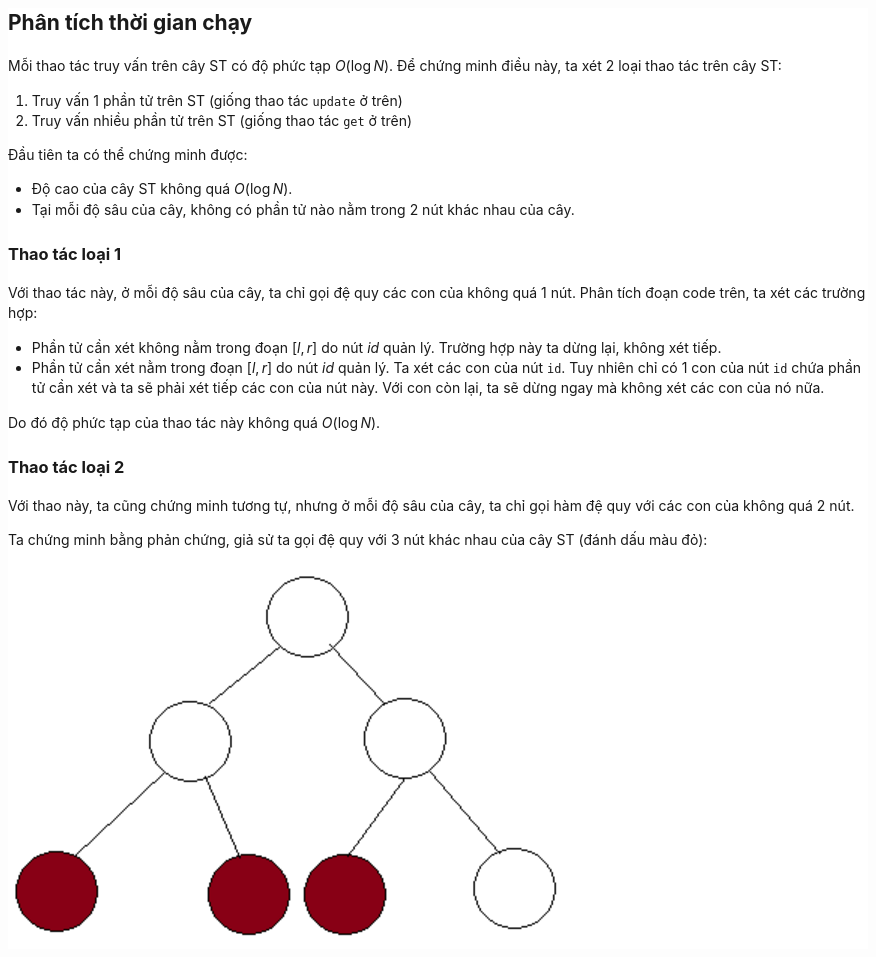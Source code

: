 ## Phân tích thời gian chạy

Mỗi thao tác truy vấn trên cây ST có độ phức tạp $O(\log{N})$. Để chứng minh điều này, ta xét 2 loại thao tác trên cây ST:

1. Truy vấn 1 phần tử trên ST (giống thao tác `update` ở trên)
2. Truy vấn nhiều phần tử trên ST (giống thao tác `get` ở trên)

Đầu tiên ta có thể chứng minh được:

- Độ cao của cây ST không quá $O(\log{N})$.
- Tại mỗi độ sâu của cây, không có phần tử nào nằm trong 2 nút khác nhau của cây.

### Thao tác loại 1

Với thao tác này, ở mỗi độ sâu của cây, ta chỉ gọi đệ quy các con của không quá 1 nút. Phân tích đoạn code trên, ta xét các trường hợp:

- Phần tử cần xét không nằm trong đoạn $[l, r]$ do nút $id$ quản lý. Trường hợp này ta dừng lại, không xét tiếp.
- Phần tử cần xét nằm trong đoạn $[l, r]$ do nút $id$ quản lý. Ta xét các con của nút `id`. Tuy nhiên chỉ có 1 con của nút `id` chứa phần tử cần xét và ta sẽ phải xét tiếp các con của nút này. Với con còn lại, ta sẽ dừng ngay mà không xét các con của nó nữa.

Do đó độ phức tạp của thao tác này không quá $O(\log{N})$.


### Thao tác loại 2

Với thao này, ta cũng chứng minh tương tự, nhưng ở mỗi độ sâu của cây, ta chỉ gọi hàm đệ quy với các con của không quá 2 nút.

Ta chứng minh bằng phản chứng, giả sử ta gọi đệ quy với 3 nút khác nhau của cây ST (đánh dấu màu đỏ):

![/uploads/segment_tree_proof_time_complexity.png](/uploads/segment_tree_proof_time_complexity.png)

——

Required action
Omitting the images, output each record precisely as written.

Answer
Source code

: ## Phân tích thời gian chạy

Mỗi thao tác truy vấn trên cây ST có độ phức tạp $O(\log{N})$. Để chứng minh điều này, ta xét 2 loại thao tác trên cây ST:

1. Truy vấn 1 phần tử trên ST (giống thao tác `update` ở trên)
2. Truy vấn nhiều phần tử trên ST (giống thao tác `get` ở trên)

Đầu tiên ta có thể chứng minh được:

- Độ cao của cây ST không quá $O(\log{N})$.
- Tại mỗi độ sâu của cây, không có phần tử nào nằm trong 2 nút khác nhau của cây.

### Thao tác loại 1

Với thao tác này, ở mỗi độ sâu của cây, ta chỉ gọi đệ quy các con của không quá 1 nút. Phân tích đoạn code trên, ta xét các trường hợp:

- Phần tử cần xét không nằm trong đoạn $[l, r]$ do nút $id$ quản lý. Trường hợp này ta dừng lại, không xét tiếp.
- Phần tử cần xét nằm trong đoạn $[l, r]$ do nút $id$ quản lý. Ta xét các con của nút `id`. Tuy nhiên chỉ có 1 con của nút `id` chứa phần tử cần xét và ta sẽ phải xét tiếp các con của nút này. Với con còn lại, ta sẽ dừng ngay mà không xét các con của nó nữa.

Do đó độ phức tạp của thao tác này không quá $O(\log{N})$.


### Thao tác loại 2

Với thao này, ta cũng chứng minh tương tự, nhưng ở mỗi độ sâu của cây, ta chỉ gọi hàm đệ quy với các con của không quá 2 nút.

Ta chứng minh bằng phản chứng, giả sử ta gọi đệ quy với 3 nút khác nhau của cây ST (đánh dấu màu đỏ):

![/uploads/segment_tree_proof_time_complexity.png](/uploads/segment_tree_proof_time_complexity.png)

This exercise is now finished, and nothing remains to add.